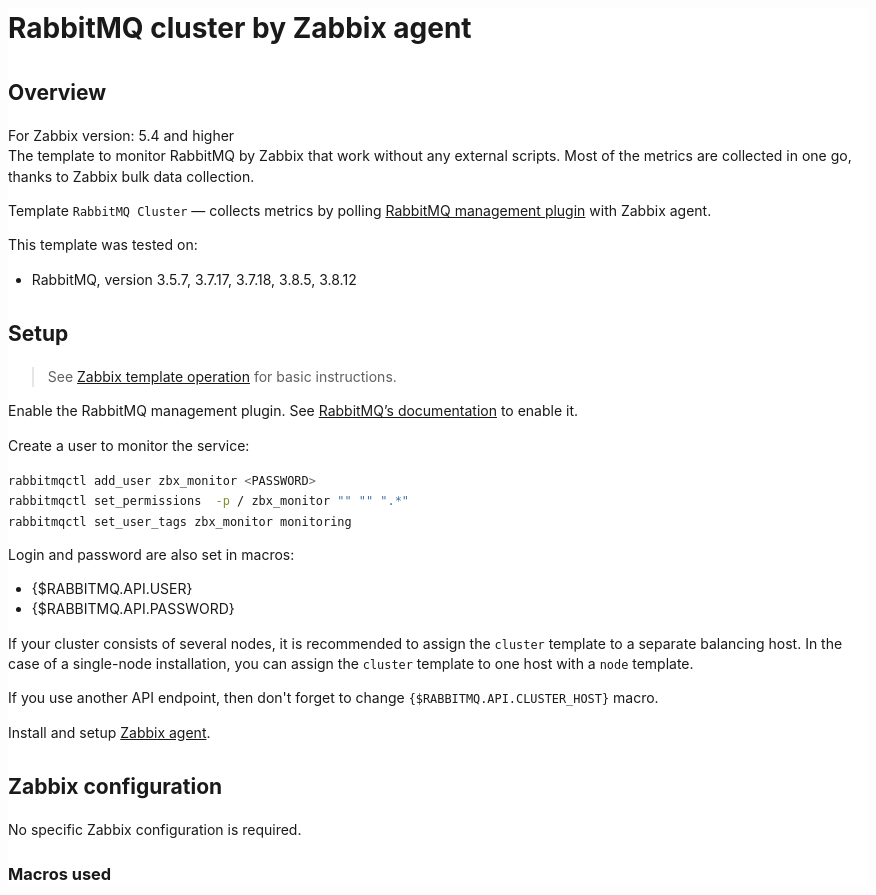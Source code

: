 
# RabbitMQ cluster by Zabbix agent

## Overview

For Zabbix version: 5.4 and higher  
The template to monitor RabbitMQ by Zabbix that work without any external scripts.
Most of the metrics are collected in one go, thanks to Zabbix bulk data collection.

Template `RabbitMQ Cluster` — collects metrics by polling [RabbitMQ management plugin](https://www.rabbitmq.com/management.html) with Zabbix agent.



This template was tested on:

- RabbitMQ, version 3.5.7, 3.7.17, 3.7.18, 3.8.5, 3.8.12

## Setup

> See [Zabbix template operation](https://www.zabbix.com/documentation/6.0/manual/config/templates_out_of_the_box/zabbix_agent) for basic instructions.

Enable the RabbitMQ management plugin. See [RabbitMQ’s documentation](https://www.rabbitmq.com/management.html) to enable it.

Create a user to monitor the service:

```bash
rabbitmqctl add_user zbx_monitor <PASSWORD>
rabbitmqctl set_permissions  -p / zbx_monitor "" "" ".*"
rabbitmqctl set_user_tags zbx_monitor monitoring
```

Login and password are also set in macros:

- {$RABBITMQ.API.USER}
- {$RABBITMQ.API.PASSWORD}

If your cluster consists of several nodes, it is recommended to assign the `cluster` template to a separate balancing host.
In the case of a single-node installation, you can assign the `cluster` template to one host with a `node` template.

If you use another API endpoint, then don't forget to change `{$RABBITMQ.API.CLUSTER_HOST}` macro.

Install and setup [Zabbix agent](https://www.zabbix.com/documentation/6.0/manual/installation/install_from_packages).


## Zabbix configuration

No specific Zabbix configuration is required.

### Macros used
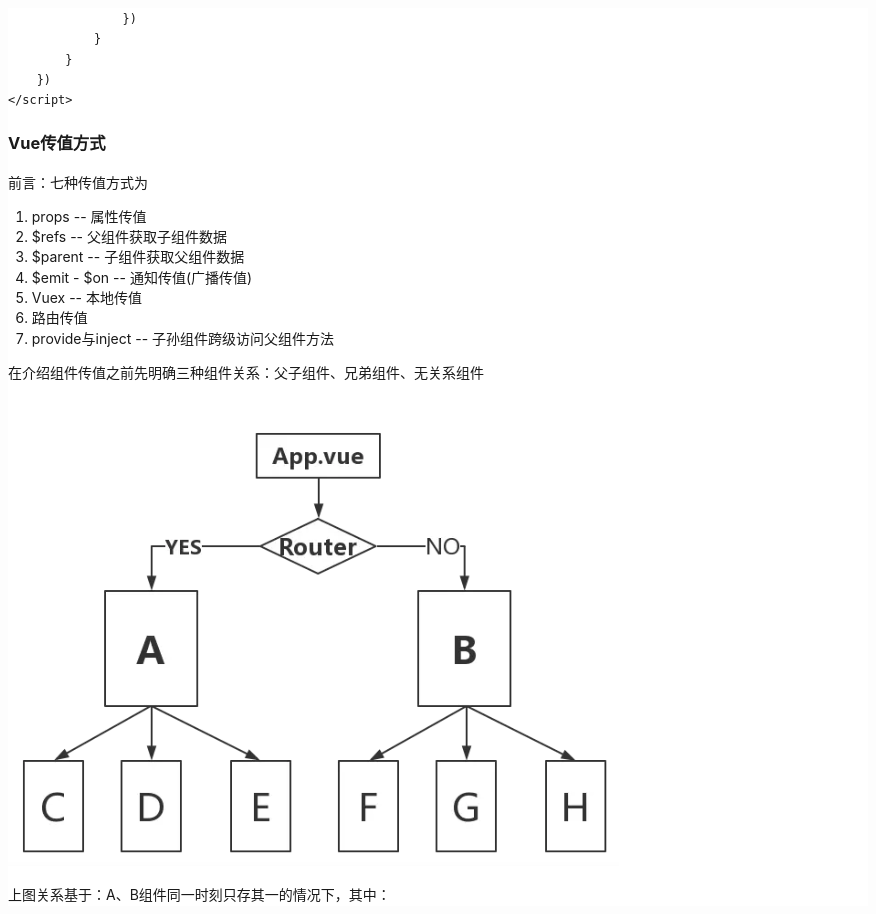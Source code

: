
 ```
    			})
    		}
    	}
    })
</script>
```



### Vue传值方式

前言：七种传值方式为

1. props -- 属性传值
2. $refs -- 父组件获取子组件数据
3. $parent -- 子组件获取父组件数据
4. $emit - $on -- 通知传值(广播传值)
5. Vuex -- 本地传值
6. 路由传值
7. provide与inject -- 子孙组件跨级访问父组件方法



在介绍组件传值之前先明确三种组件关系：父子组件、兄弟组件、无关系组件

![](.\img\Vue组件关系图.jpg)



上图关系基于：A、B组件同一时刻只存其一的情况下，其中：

--*--

■ YOUR OBJECTIVE: Within the material, find all lines that hold the word "manual" and show them.

■ WRITTEN SOLUTION:
> See [Zabbix template operation](https://www.zabbix.com/documentation/6.0/manual/config/templates_out_of_the_box/zabbix_agent) for basic instructions.
Install and setup [Zabbix agent](https://www.zabbix.com/documentation/6.0/manual/installation/install_from_packages).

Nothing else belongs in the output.